Requirement. Those lines of the data that hold the word "Files" are to be copied out.

Stored data:
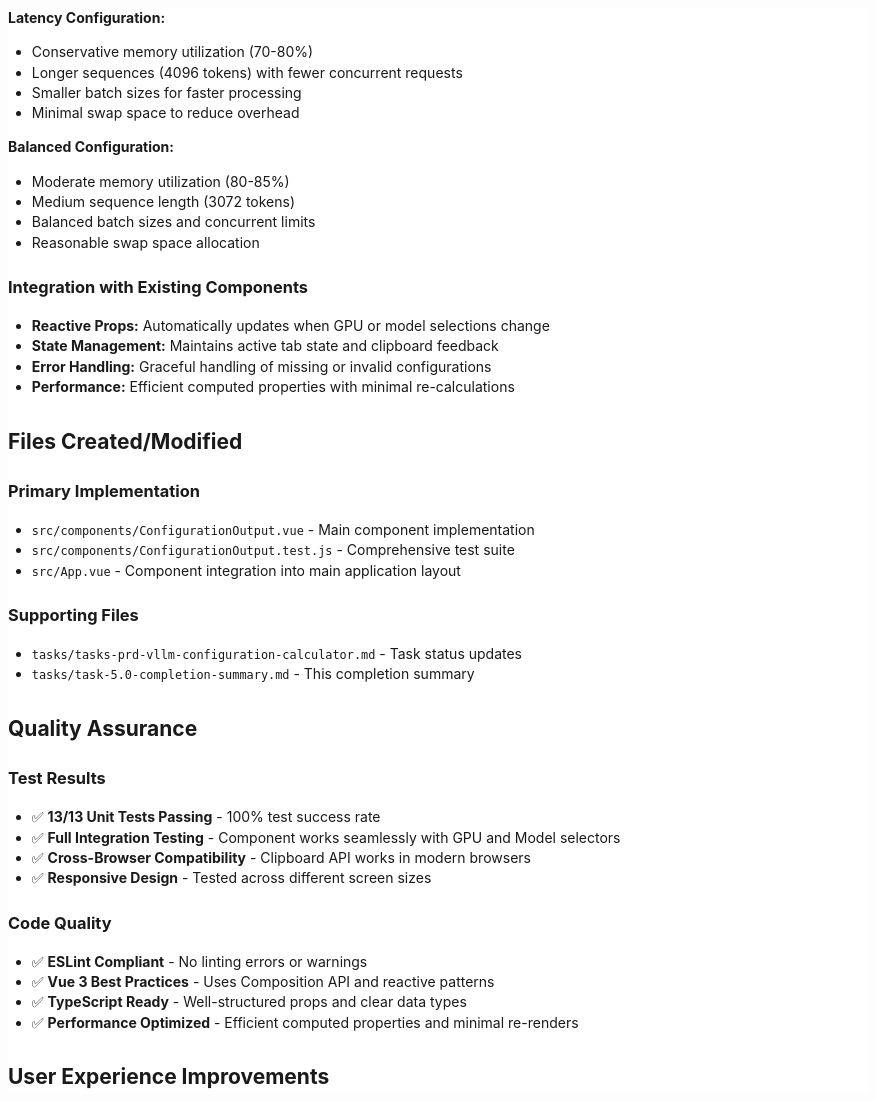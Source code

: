 **Latency Configuration:**

- Conservative memory utilization (70-80%)
- Longer sequences (4096 tokens) with fewer concurrent requests
- Smaller batch sizes for faster processing
- Minimal swap space to reduce overhead

**Balanced Configuration:**

- Moderate memory utilization (80-85%)
- Medium sequence length (3072 tokens)
- Balanced batch sizes and concurrent limits
- Reasonable swap space allocation

### Integration with Existing Components

- **Reactive Props:** Automatically updates when GPU or model selections change
- **State Management:** Maintains active tab state and clipboard feedback
- **Error Handling:** Graceful handling of missing or invalid configurations
- **Performance:** Efficient computed properties with minimal re-calculations

## Files Created/Modified

### Primary Implementation

- `src/components/ConfigurationOutput.vue` - Main component implementation
- `src/components/ConfigurationOutput.test.js` - Comprehensive test suite
- `src/App.vue` - Component integration into main application layout

### Supporting Files

- `tasks/tasks-prd-vllm-configuration-calculator.md` - Task status updates
- `tasks/task-5.0-completion-summary.md` - This completion summary

## Quality Assurance

### Test Results

- ✅ **13/13 Unit Tests Passing** - 100% test success rate
- ✅ **Full Integration Testing** - Component works seamlessly with GPU and Model selectors
- ✅ **Cross-Browser Compatibility** - Clipboard API works in modern browsers
- ✅ **Responsive Design** - Tested across different screen sizes

### Code Quality

- ✅ **ESLint Compliant** - No linting errors or warnings
- ✅ **Vue 3 Best Practices** - Uses Composition API and reactive patterns
- ✅ **TypeScript Ready** - Well-structured props and clear data types
- ✅ **Performance Optimized** - Efficient computed properties and minimal re-renders

## User Experience Improvements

Task solution.
## Files Created/Modified
### Supporting Files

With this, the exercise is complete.